**DIRECTIONS FOR THIS TASK:** In this material, which lines include the string "would"? Show them.

**EXTRACTED DATA:**
· · ·

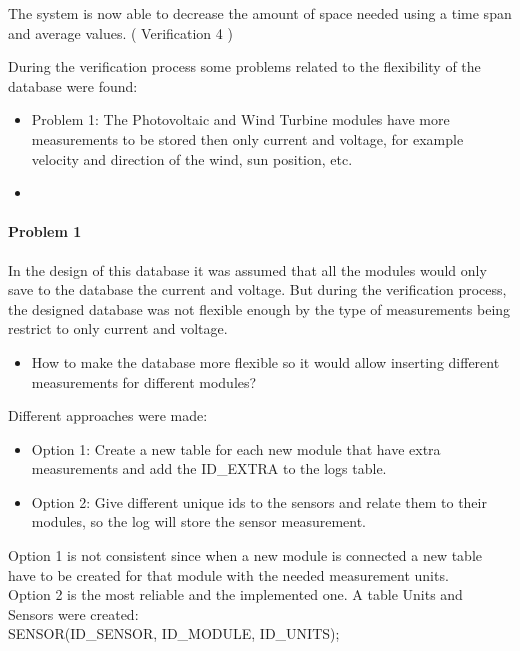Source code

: The system is now able to decrease the amount of space needed using a time span and average values. ( Verification 4 )

During the verification process some problems related to the flexibility of the database were found:
	\begin{itemize}
		\item Problem 1: The Photovoltaic and Wind Turbine modules have more measurements to be stored then only current and voltage, for example velocity and direction of the wind, sun position, etc.
		\item {}
	\end{itemize}

\paragraph{Problem 1}
In the design of this database it was assumed that all the modules would only save to the database the current and voltage. But during the verification process, the designed database was not flexible enough by the type of measurements being restrict to only current and voltage.

	\begin{itemize}
		\item How to make the database more flexible so it would allow inserting different measurements for different modules?
	\end{itemize}

Different approaches were made:
	
	\begin{itemize}
		\item Option 1: Create a new table for each new module that have extra measurements and add the ID\_EXTRA to the logs table.
		\item Option 2: Give different unique ids to the sensors and relate them to their modules, so the log will store the sensor measurement.
	\end{itemize}

Option 1 is not consistent since when a new module is connected a new table have to be created for that module with the needed measurement units.\\
Option 2 is the most reliable and the implemented one. A table Units and Sensors were created:\\

SENSOR(ID\_SENSOR, ID\_MODULE, ID\_UNITS);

· · ·

**EXERCISE SOLUTION:**
In the design of this database it was assumed that all the modules would only save to the database the current and voltage. But during the verification process, the designed database was not flexible enough by the type of measurements being restrict to only current and voltage.
		\item How to make the database more flexible so it would allow inserting different measurements for different modules?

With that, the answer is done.